As we explained in our newsletter on 9 April 2020, employers can pay their employees a homeworking allowance to compensate for the additional household expenses incurred when working at home. Where the allowance doesn’t exceed £6 per week (£26 per month) the employee is not required to provide evidence of additional costs, and the payment is tax-free and NIC-free (ITEPA 2003, s 316A).

If the employer doesn’t pay the homeworking allowance, HMRC’s view was the employee could only claim a tax deduction for additional homeworking costs under ITEPA 2003, s336, which has much stricter conditions.

However, on 15 May 2020 HMRC changed its policy as set out in the Employment Income Manual (EIM32815). It will now accept claims for homeworking expenses from employees of £6 per week (£26 per month) under ITEPA 2003, s 336 with no proof of the costs required. The cost of business telephone calls can be claimed in addition to this deduction.

HMRC also implies that homeworking expense claims for periods before 6 April 2020 will be accepted using the rate of £4 per week (£18 per month). Such claims can be submitted on the SA tax return or using form P87, but they must be made within four years of the end of the tax year to which they apply.

In our newsletter on 9 April we also warned that where the employee has purchased office equipment to allow them to work from home, any reimbursement of those costs by the employer could create a taxable benefit. However, that problem will now be resolved by a change in regulations.

There will be a temporary tax exemption where employees are reimbursed for the cost of equipment needed solely for them to work at home, where the payment is made to the employee between 16 March 2020 and 5 April 2021.


Benefits in lockdown

The UK-wide stay at home instruction arrived so quickly that many people were not able return a company car that they were no longer permitted to use. In such circumstances the car remains available to the employee to use privately and hence the taxable benefit continues.

HMRC will accept that the company car is “not available” and not taxable (even where it is parked at the employee’s home) in two circumstances:

The contract to lease or provide the car has been terminated, and the car keys have been returned to the employer or to an approved third party (eg the dealer).
The lease contract has not been terminated, but the car keys have been returned to the employer or approved third party, then 30 days after the keys were returned the car will be considered to be “not available”.
Remember all electric company cars have zero taxable benefit in 2020/21 (our newsletter 28 November 2019), so its not necessary to change the lease on the director’s Tesla.

Where the employee is using their company car or their own car for voluntary work during the coronavirus crisis, and the employer is reimbursing the mileage costs, those reimbursements are taxable.

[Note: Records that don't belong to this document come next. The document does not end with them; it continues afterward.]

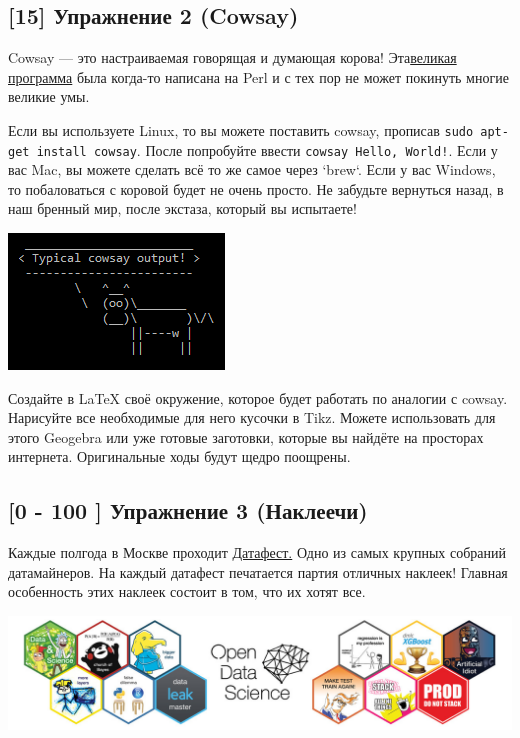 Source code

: \documentclass[12pt, a4paper, oneside]{article}
\begin{document}
\subsection*{[15]  Упражнение 2  (Cowsay)}

Cowsay — это настраиваемая говорящая и думающая корова! Эта\href{http://citkit.ru/articles/679/}{великая программа} была когда-то написана на Perl и с тех пор не может покинуть многие великие умы.

Если вы используете Linux, то вы можете поставить cowsay, прописав \texttt{sudo apt-get install cowsay}. После попробуйте ввести \texttt{cowsay Hello, World!}. Если у вас Mac, вы можете сделать всё то же самое через `brew`. Если у вас Windows, то побаловаться с коровой будет не очень просто. Не забудьте вернуться назад, в наш бренный мир, после экстаза, который вы испытаете!

\begin{center}
\includegraphics[scale=1]{Cowsay_Typical_Output.png}
\end{center}

Создайте в LaTeX своё окружение, которое будет работать по аналогии с cowsay. Нарисуйте все необходимые для него кусочки в Tikz. Можете использовать для этого Geogebra или уже готовые заготовки, которые вы найдёте на просторах интернета. Оригинальные ходы будут щедро поощрены.





\subsection*{[0 - 100 ]  Упражнение 3  (Наклеечи)}

Каждые полгода в Москве проходит \href{http://datafest.ru/}{Датафест.} Одно из самых крупных собраний датамайнеров. На каждый датафест печатается партия отличных наклеек! Главная особенность этих наклеек состоит в том, что их хотят все.

\begin{center}
	\includegraphics[scale=0.35]{DF.jpg}
\end{center}
\end{document}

This is because the journeys undertaken for voluntary work are not business journeys. The reimbursed amounts must be reported on the P11D or included in a PAYE settlement agreement.

Some employees are living away from home while continuing to work, to avoid infecting members of their household with the coronavirus. Where the employer is paying for that alternative accommodation, that amounts to a taxable benefit, which must be reported on the P11D for the relevant tax year.

Employees who live on the site of their permanent employment, are taxed on the value of that accommodation unless one of these conditions are met:

Its necessary for the employee to live there to properly carry out their duties

  • The accommodation is provided to allow the employee to better perform their duties and it is customary for such employees to use such accommodation; or
  • There is a threat to the employee’s security and special security arrangements are in force that require the employee to live in that accommodation.
    NB: HMRC has not confirmed whether “security arrangements” includes health security, as it normally means a terrorist or stalker type threat.